By Casey Conley [email protected]

DURHAM — Decorative lights lining the Scammell Bridge could soon be illuminated again — thanks largely to a Dover business that covered much of the cost.

Affinity LED Lighting, located in the One Washington mill, paid for the high-efficiency lights and installation costs. At least initially, the company also will pay for electricity to light the bridge.

“It’s a way to give back, but it’s also a way to give back in our own speciality,” John Branagan, who handles business development for Affinity LED, said this week.

Branagan is confident the bridge will be relit this fall. If that happens, it will end five years of darkness on the state-owned bridge, which carries Route 4 traffic over the Bellamy River. Most of the span lies within Dover, although its western terminus falls just inside Durham town limits.

The state DOT shut off 51 lights on and around the bridge in 2012 in a statewide effort to reduce its streetlights and comply with new departmental criteria for operating them. At least 661 lights have shut off since then, and more than 1,000 more are slated for removal.

Officials in Durham and Dover have lobbied to turn the lights back on, citing safety issues for pedestrians. Renee Plummer, a Portsmouth businesswoman, also has pushed for the lights to come back on. Earlier this year, she printed bumper stickers making the case for relighting the bridge.

The state lets communities affected by streetlight removal pay to operate the lights if they choose, although that idea faced opposition in Durham and Dover, whose taxpayers would have to foot the bill for electricity. Previously, the state paid about $7,000 a year to light the span.

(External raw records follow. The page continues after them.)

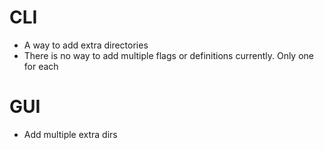 # CLI
- A way to add extra directories 
- There is no way to add multiple flags or definitions currently. Only one for each

# GUI
- Add multiple extra dirs
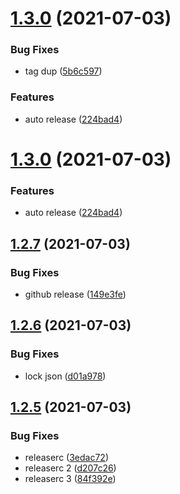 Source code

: # [1.3.0](https://github.com/atian25/github-actions-test/compare/v1.2.7...v1.3.0) (2021-07-03)


### Bug Fixes

* tag dup ([5b6c597](https://github.com/atian25/github-actions-test/commit/5b6c59743d701a057b0fd15455f17b855ff3db46))


### Features

* auto release ([224bad4](https://github.com/atian25/github-actions-test/commit/224bad40b89e3c5ffbbd3975a2b33cafe4210998))

# [1.3.0](https://github.com/atian25/github-actions-test/compare/v1.2.7...v1.3.0) (2021-07-03)


### Features

* auto release ([224bad4](https://github.com/atian25/github-actions-test/commit/224bad40b89e3c5ffbbd3975a2b33cafe4210998))

## [1.2.7](https://github.com/atian25/github-actions-test/compare/v1.2.6...v1.2.7) (2021-07-03)


### Bug Fixes

* github release ([149e3fe](https://github.com/atian25/github-actions-test/commit/149e3fe4f0ad25150f02ddb0581377485e9662b0))

## [1.2.6](https://github.com/atian25/github-actions-test/compare/v1.2.5...v1.2.6) (2021-07-03)


### Bug Fixes

* lock json ([d01a978](https://github.com/atian25/github-actions-test/commit/d01a978b04d4f9bfbce173f427cab53482578946))

## [1.2.5](https://github.com/atian25/github-actions-test/compare/v1.2.4...v1.2.5) (2021-07-03)


### Bug Fixes

* releaserc ([3edac72](https://github.com/atian25/github-actions-test/commit/3edac7202d5570191b5a4d147da90d27767fed3f))
* releaserc 2 ([d207c26](https://github.com/atian25/github-actions-test/commit/d207c2645af6d3380074fad8fc807f16e667f936))
* releaserc 3 ([84f392e](https://github.com/atian25/github-actions-test/commit/84f392e46bde70245fdc303ad3232960d873eb39))
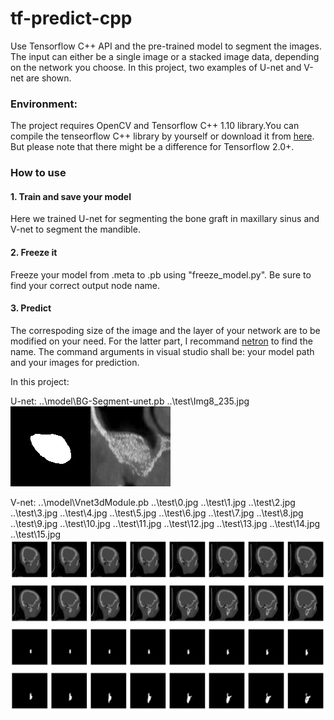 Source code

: # tf-predict-cpp

Use Tensorflow C++ API and the pre-trained model to segment the images. The input can either be a single image or a stacked image data, depending on the network you choose. In this project, two examples of U-net and V-net are shown.

### Environment: 

The project requires OpenCV and Tensorflow C++ 1.10 library.You can compile the tenseorflow C++ library by yourself or download it from [here](https://github.com/fo40225/tensorflow-windows-wheel). But please note that there might be a difference for Tensorflow 2.0+.   

### How to use

#### 1. Train and save your model

Here we trained U-net for segmenting the bone graft in maxillary sinus and V-net to segment the mandible.

#### 2. Freeze it

Freeze your model from .meta to .pb using "freeze_model.py". Be sure to find your correct output node name.

#### 3. Predict

The correspoding size of the image and the layer of your network are to be modified on your need. For the latter part, I recommand [netron](https://github.com/lutzroeder/netron) to find the name. The command arguments in visual studio shall be: your model path and your images for prediction. 

In this project: 

U-net: ..\model\BG-Segment-unet.pb ..\test\Img8_235.jpg
![](https://github.com/dzzhang96/tf-predict-cpp/blob/master/test/Img8_235.JPEG)![](https://github.com/dzzhang96/tf-predict-cpp/blob/master/test/Img8_235.jpg)

V-net: ..\model\Vnet3dModule.pb ..\test\0.jpg ..\test\1.jpg ..\test\2.jpg ..\test\3.jpg ..\test\4.jpg ..\test\5.jpg ..\test\6.jpg ..\test\7.jpg ..\test\8.jpg ..\test\9.jpg ..\test\10.jpg ..\test\11.jpg ..\test\12.jpg ..\test\13.jpg ..\test\14.jpg ..\test\15.jpg
![](https://github.com/dzzhang96/tf-predict-cpp/blob/master/test/vnet.jpg)








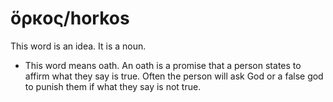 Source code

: # ὅρκος/horkos
This word is an idea. It is a noun.
* This word means oath. An oath is a promise that a person states to affirm what they say is true. Often the person will ask God or a false god to punish them if what they say is not true.
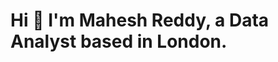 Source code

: #                                                              Hi 👋 I'm Mahesh Reddy, a Data Analyst based in London.
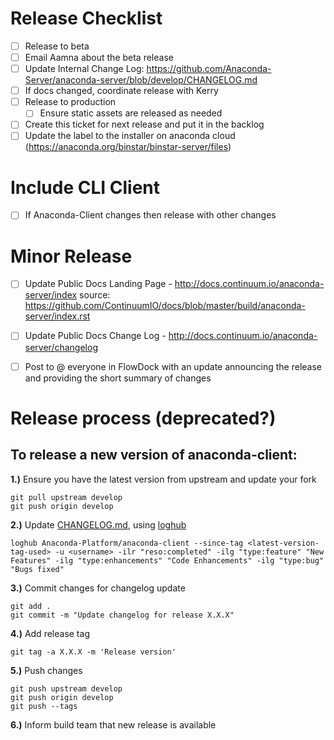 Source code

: # Release Checklist
- [ ] Release to beta
- [ ] Email Aamna about the beta release
- [ ] Update Internal Change Log: https://github.com/Anaconda-Server/anaconda-server/blob/develop/CHANGELOG.md
- [ ] If docs changed, coordinate release with Kerry
- [ ] Release to production
  - [ ] Ensure static assets are released as needed
- [ ] Create this ticket for next release and put it in the backlog
- [ ] Update the label to the installer on anaconda cloud (https://anaconda.org/binstar/binstar-server/files)

# Include CLI Client
- [ ] If Anaconda-Client changes then release with other changes

# Minor Release
- [ ] Update Public Docs Landing Page - http://docs.continuum.io/anaconda-server/index
      source: https://github.com/ContinuumIO/docs/blob/master/build/anaconda-server/index.rst
- [ ] Update Public Docs Change Log - http://docs.continuum.io/anaconda-server/changelog
- [ ] Post to @ everyone in FlowDock with an update announcing the release and providing the short summary of changes


# Release process (deprecated?)

## To release a new version of **anaconda-client**:

**1.)** Ensure you have the latest version from upstream and update your fork

    git pull upstream develop
    git push origin develop

**2.)** Update [CHANGELOG.md](https://github.com/Anaconda-Platform/anaconda-client/blob/develop/CHANGELOG.md), using [loghub](https://github.com/spyder-ide/loghub) 

    loghub Anaconda-Platform/anaconda-client --since-tag <latest-version-tag-used> -u <username> -ilr "reso:completed" -ilg "type:feature" "New Features" -ilg "type:enhancements" "Code Enhancements" -ilg "type:bug" "Bugs fixed"

**3.)** Commit changes for changelog update

    git add .
    git commit -m "Update changelog for release X.X.X"

**4.)** Add release tag

    git tag -a X.X.X -m 'Release version'

**5.)** Push changes
    
    git push upstream develop
    git push origin develop
    git push --tags

**6.)** Inform build team that new release is available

Enter Affinity LED Lighting, which stepped forward in recent weeks. The company has already bought and installed 50 lights on the bridge and another, brighter light in a parking lot on the Durham side.

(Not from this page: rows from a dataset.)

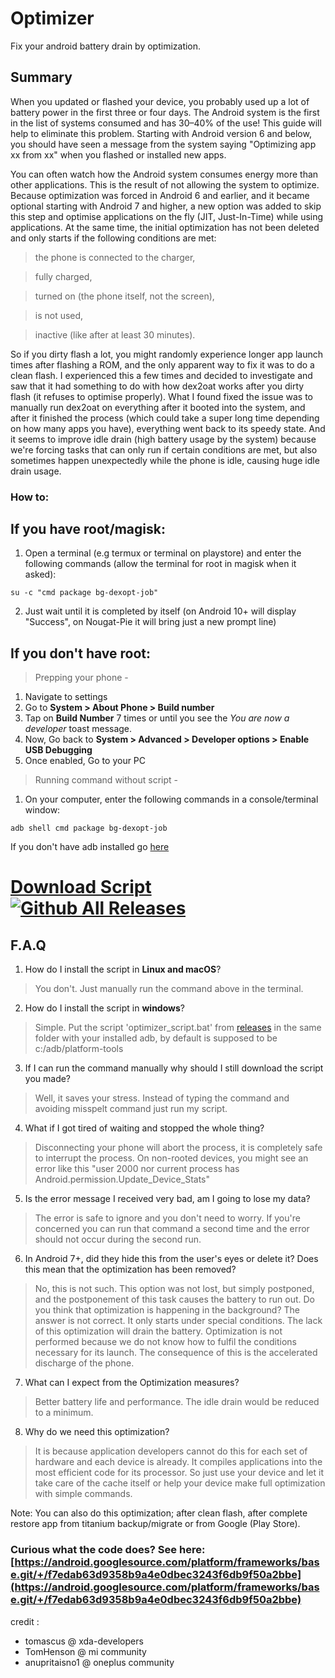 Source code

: # Optimizer
Fix your android battery drain by optimization.

## Summary
When you updated or flashed your device, you probably used up a lot of battery power in the first three or four days. The Android system is the first in the list of systems consumed and has 30–40% of the use! This guide will help to eliminate this problem. Starting with Android version 6 and below, you should have seen a message from the system saying "Optimizing app xx from xx" when you flashed or installed new apps.

You can often watch how the Android system consumes energy more than other applications. This is the result of not allowing the system to optimize.
Because optimization was forced in Android 6 and earlier, and it became optional starting with Android 7 and higher, a new option was added to skip this step and optimise applications on the fly (JIT, Just-In-Time) while using applications.
At the same time, the initial optimization has not been deleted and only starts if the following conditions are met:

> the phone is connected to the charger,

> fully charged,

> turned on (the phone itself, not the screen),

> is not used,

> inactive (like after at least 30 minutes).

So if you dirty flash a lot, you might randomly experience longer app launch times after flashing a ROM, and the only apparent way to fix it was to do a clean flash.
I experienced this a few times and decided to investigate and saw that it had something to do with how dex2oat works after you dirty flash (it refuses to optimise properly).
What I found fixed the issue was to manually run dex2oat on everything after it booted into the system, and after it finished the process (which could take a super long time depending on how many apps you have), everything went back to its speedy state.
And it seems to improve idle drain (high battery usage by the system) because we're forcing tasks that can only run if certain conditions are met, but also sometimes happen unexpectedly while the phone is idle, causing huge idle drain usage. 

### How to:

## If you have root/magisk:

1. Open a terminal (e.g termux or terminal on playstore) and enter the following commands (allow the terminal for root in magisk when it asked):

`su -c "cmd package bg-dexopt-job"`

2. Just wait until it is completed by itself (on Android 10+ will display "Success", on Nougat-Pie it will bring just a new prompt line)

## If you don't have root:

> Prepping your phone - 
1. Navigate to settings
2. Go to **System > About Phone > Build number**
3. Tap on **Build Number** 7 times or until you see the *You are now a developer* toast message.
4. Now, Go back to **System > Advanced > Developer options > Enable USB Debugging**
5. Once enabled, Go to your PC

> Running command without script -
1. On your computer, enter the following commands in a console/terminal window:

`adb shell cmd package bg-dexopt-job`

If you don't have adb installed go [here](https://developer.android.com/studio/releases/platform-tools)

# [Download Script](https://github.com/KelvinCrag/Optimizer/releases) [![Github All Releases](https://img.shields.io/github/downloads/kelvincrag/optimizer/total.svg)]()
 

## F.A.Q
1. How do I install the script in **Linux and macOS**?
> You don't. Just manually run the command above in the terminal.

2. How do I install the script in **windows**?
> Simple. Put the script 'optimizer_script.bat' from [releases](https://github.com/KelvinCrag/Optimizer/releases) in the same folder with your installed adb, by default is supposed to be c:/adb/platform-tools

3. If I can run the command manually why should I still download the script you made?
> Well, it saves your stress. Instead of typing the command and avoiding misspelt command just run my script.

4. What if I got tired of waiting and stopped the whole thing?
> Disconnecting your phone will abort the process, it is completely safe to interrupt the process.
On non-rooted devices, you might see an error like this "user 2000 nor current process has Android.permission.Update_Device_Stats"

5. Is the error message I received very bad, am I going to lose my data?
> The error is safe to ignore and you don't need to worry. 
If you're concerned you can run that command a second time and the error should not occur during the second run.

6. In Android 7+, did they hide this from the user's eyes or delete it? Does this mean that the optimization has been removed?
> No, this is not such. This option was not lost, but simply postponed, and the postponement of this task causes the battery to run out. Do you think that optimization is happening in the background? The answer is not correct. It only starts under special conditions. The lack of this optimization will drain the battery. Optimization is not performed because we do not know how to fulfil the conditions necessary for its launch. The consequence of this is the accelerated discharge of the phone.
 
7. What can I expect from the Optimization measures?
> Better battery life and performance. The idle drain would be reduced to a minimum.

8. Why do we need this optimization?
> It is because application developers cannot do this for each set of hardware and each device is already. It compiles applications into the most efficient code for its processor. So just use your device and let it take care of the cache itself or help your device make full optimization with simple commands.


Note: You can also do this optimization; after clean flash, after complete restore app from titanium backup/migrate or from Google (Play Store).


### Curious what the code does? See here: [https://android.googlesource.com/platform/frameworks/base.git/+/f7edab63d9358b9a4e0dbec3243f6db9f50a2bbe](https://android.googlesource.com/platform/frameworks/base.git/+/f7edab63d9358b9a4e0dbec3243f6db9f50a2bbe)

credit : 
- tomascus @ xda-developers
- TomHenson @ mi community
- anupritaisno1 @ oneplus community


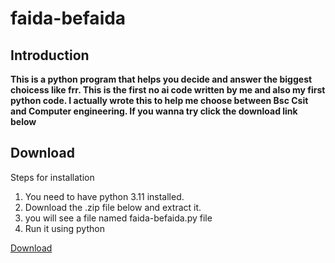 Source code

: # faida-befaida
## Introduction
**This is a python program that helps you decide and answer the biggest choicess like frr. This is the first no ai code written by me and also my first python code. I actually wrote this to help me choose between Bsc Csit and Computer engineering. If you wanna try click the download link below**
## Download
 Steps for installation
 1. You need to have python 3.11 installed.
 2. Download the .zip file below and extract it.
 3. you will see a file named faida-befaida.py file
 4. Run it using python
    
[Download](https://github.com/arkybruh7/faida-befaida/archive/refs/heads/main.zip)
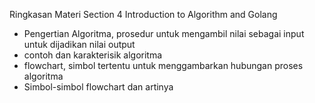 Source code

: Ringkasan Materi Section 4 Introduction to Algorithm and Golang
- Pengertian Algoritma, prosedur untuk mengambil nilai sebagai input untuk dijadikan nilai output
- contoh dan karakterisik algoritma
- flowchart, simbol tertentu untuk menggambarkan hubungan proses algoritma
- Simbol-simbol flowchart dan artinya
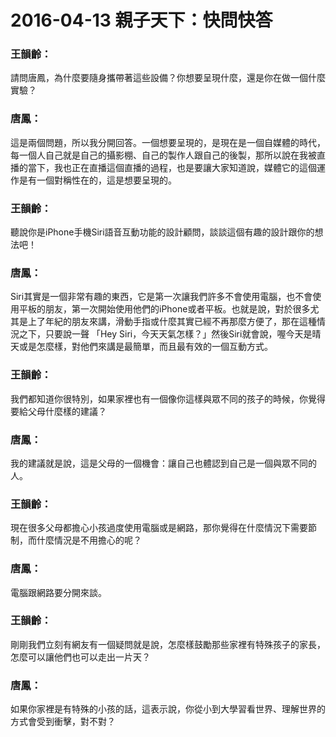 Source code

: # 2016-04-13 親子天下：快問快答

### 王韻齡：
請問唐鳳，為什麼要隨身攜帶著這些設備？你想要呈現什麼，還是你在做一個什麼實驗？

### 唐鳳：
這是兩個問題，所以我分開回答。一個想要呈現的，是現在是一個自媒體的時代，每一個人自己就是自己的攝影棚、自己的製作人跟自己的後製，那所以說在我被直播的當下，我也正在直播這個直播的過程，也是要讓大家知道說，媒體它的這個運作是有一個對稱性在的，這是想要呈現的。

### 王韻齡：
聽說你是iPhone手機Siri語音互動功能的設計顧問，談談這個有趣的設計跟你的想法吧！

### 唐鳳：
Siri其實是一個非常有趣的東西，它是第一次讓我們許多不會使用電腦，也不會使用平板的朋友，第一次開始使用他們的iPhone或者平板。也就是說，對於很多尤其是上了年紀的朋友來講，滑動手指或什麼其實已經不再那麼方便了，那在這種情況之下，只要說一聲 「Hey Siri，今天天氣怎樣？」然後Siri就會說，喔今天是晴天或是怎麼樣，對他們來講是最簡單，而且最有效的一個互動方式。

### 王韻齡：
我們都知道你很特別，如果家裡也有一個像你這樣與眾不同的孩子的時候，你覺得要給父母什麼樣的建議？

### 唐鳳：
我的建議就是說，這是父母的一個機會：讓自己也體認到自己是一個與眾不同的人。

### 王韻齡：
現在很多父母都擔心小孩過度使用電腦或是網路，那你覺得在什麼情況下需要節制，而什麼情況是不用擔心的呢？

### 唐鳳：
電腦跟網路要分開來談。

### 王韻齡：
剛剛我們立刻有網友有一個疑問就是說，怎麼樣鼓勵那些家裡有特殊孩子的家長，怎麼可以讓他們也可以走出一片天？

### 唐鳳：
如果你家裡是有特殊的小孩的話，這表示說，你從小到大學習看世界、理解世界的方式會受到衝擊，對不對？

The LED lights currently on the bridge will use about 85 percent less electricity than the previous lights, which will translate into similar savings in electricity. Annual electricity costs will likely be less than $2,000 a year with the new bulbs, which also last longer than older lighting technology.

The company hasn’t yet tallied its costs associated with the project, but Branagan said that’s not its focus right now.

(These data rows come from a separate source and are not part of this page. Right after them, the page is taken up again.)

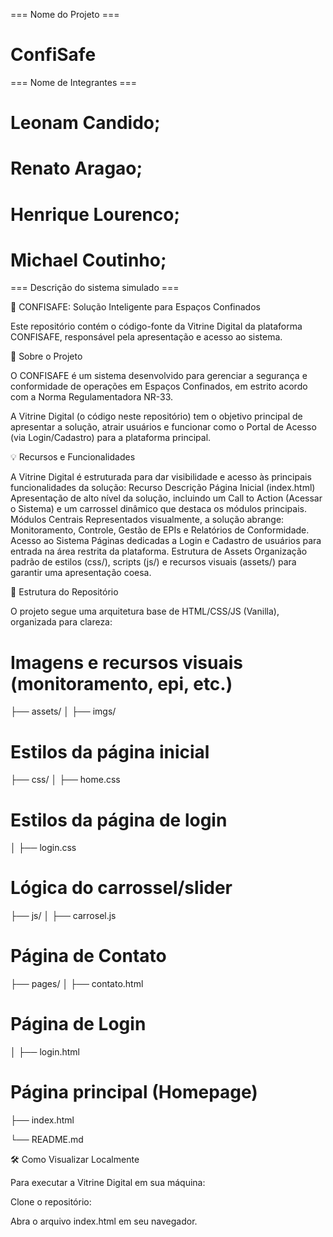 === Nome do Projeto ===

# ConfiSafe

=== Nome de Integrantes ===

# Leonam Candido;     

# Renato Aragao;

# Henrique Lourenco;

# Michael Coutinho;

=== Descrição do sistema simulado ===

🚀 CONFISAFE: Solução Inteligente para Espaços Confinados

Este repositório contém o código-fonte da Vitrine Digital da plataforma CONFISAFE, responsável pela apresentação e acesso ao sistema.

🎯 Sobre o Projeto

O CONFISAFE é um sistema desenvolvido para gerenciar a segurança e conformidade de operações em Espaços Confinados, em estrito acordo com a Norma Regulamentadora NR-33.

A Vitrine Digital (o código neste repositório) tem o objetivo principal de apresentar a solução, atrair usuários e funcionar como o Portal de Acesso (via Login/Cadastro) para a plataforma principal.

💡 Recursos e Funcionalidades

A Vitrine Digital é estruturada para dar visibilidade e acesso às principais funcionalidades da solução:
Recurso	Descrição
Página Inicial (index.html)	Apresentação de alto nível da solução, incluindo um Call to Action (Acessar o Sistema) e um carrossel dinâmico que destaca os módulos principais.
Módulos Centrais	Representados visualmente, a solução abrange: Monitoramento, Controle, Gestão de EPIs e Relatórios de Conformidade.
Acesso ao Sistema	Páginas dedicadas a Login e Cadastro de usuários para entrada na área restrita da plataforma.
Estrutura de Assets	Organização padrão de estilos (css/), scripts (js/) e recursos visuais (assets/) para garantir uma apresentação coesa.

📂 Estrutura do Repositório

O projeto segue uma arquitetura base de HTML/CSS/JS (Vanilla), organizada para clareza:

# Imagens e recursos visuais (monitoramento, epi, etc.)
├── assets/
│   ├── imgs/                   

# Estilos da página inicial
├── css/
│   ├── home.css                

# Estilos da página de login
│   ├── login.css              

# Lógica do carrossel/slider
├── js/
│   ├── carrosel.js             

# Página de Contato
├── pages/
│   ├── contato.html            

# Página de Login
│   ├── login.html              

# Página principal (Homepage)
├── index.html                  

└── README.md

🛠️ Como Visualizar Localmente

Para executar a Vitrine Digital em sua máquina:

Clone o repositório:
    
Abra o arquivo index.html em seu navegador.
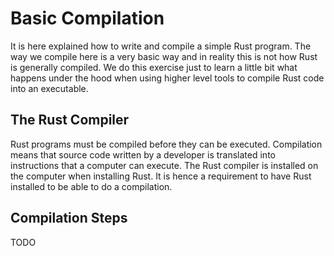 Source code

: # Basic Compilation

It is here explained how to write and compile a simple Rust program. The way we compile here is a very basic way and in reality this is not how Rust is generally compiled. We do this exercise just to learn a little bit what happens under the hood when using higher level tools to compile Rust code into an executable.

## The Rust Compiler

Rust programs must be compiled before they can be executed. Compilation means that source code written by a developer is translated into instructions that a computer can execute. The Rust compiler is installed on the computer when installing Rust. It is hence a requirement to have Rust installed to be able to do a compilation.

## Compilation Steps

TODO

“We don’t really look at those numbers. Certainly there is a cost but there is also a value. Fortunately, we have gotten a lot of business on the Seacoast and it made sense for us to give back,” he said.

For now, Affinity, the state DOT and Dover and Durham are working to finalize an agreement for relighting the span. Multiple tests on the bridge have been successful, including one Thursday night, confirming the existing lighting infrastructure is sound.

Durham Town Administrator Todd Selig, who has worked behind the scenes to broker the agreement, praised Affinity for stepping forward to donate the lights and cover the power costs.

Selig confirmed there will be no cost to Durham residents.

“We put our minds together and thought outside the box and came up with a really nice public-private partnership,” he said. “You don’t see that very often.”

A spokesman for N.H. DOT referred questions about the project to the towns.

The Scammell Bridge is named for Alexander Scammell, who commanded the 3rd New Hampshire Regiment during the Revolutionary War and later led a unit called Scammell’s Light Infantry. Scammell, who earned the ranks of colonel and adjutant general, was wounded in September 1781 near Yorktown, Va., and died a week later.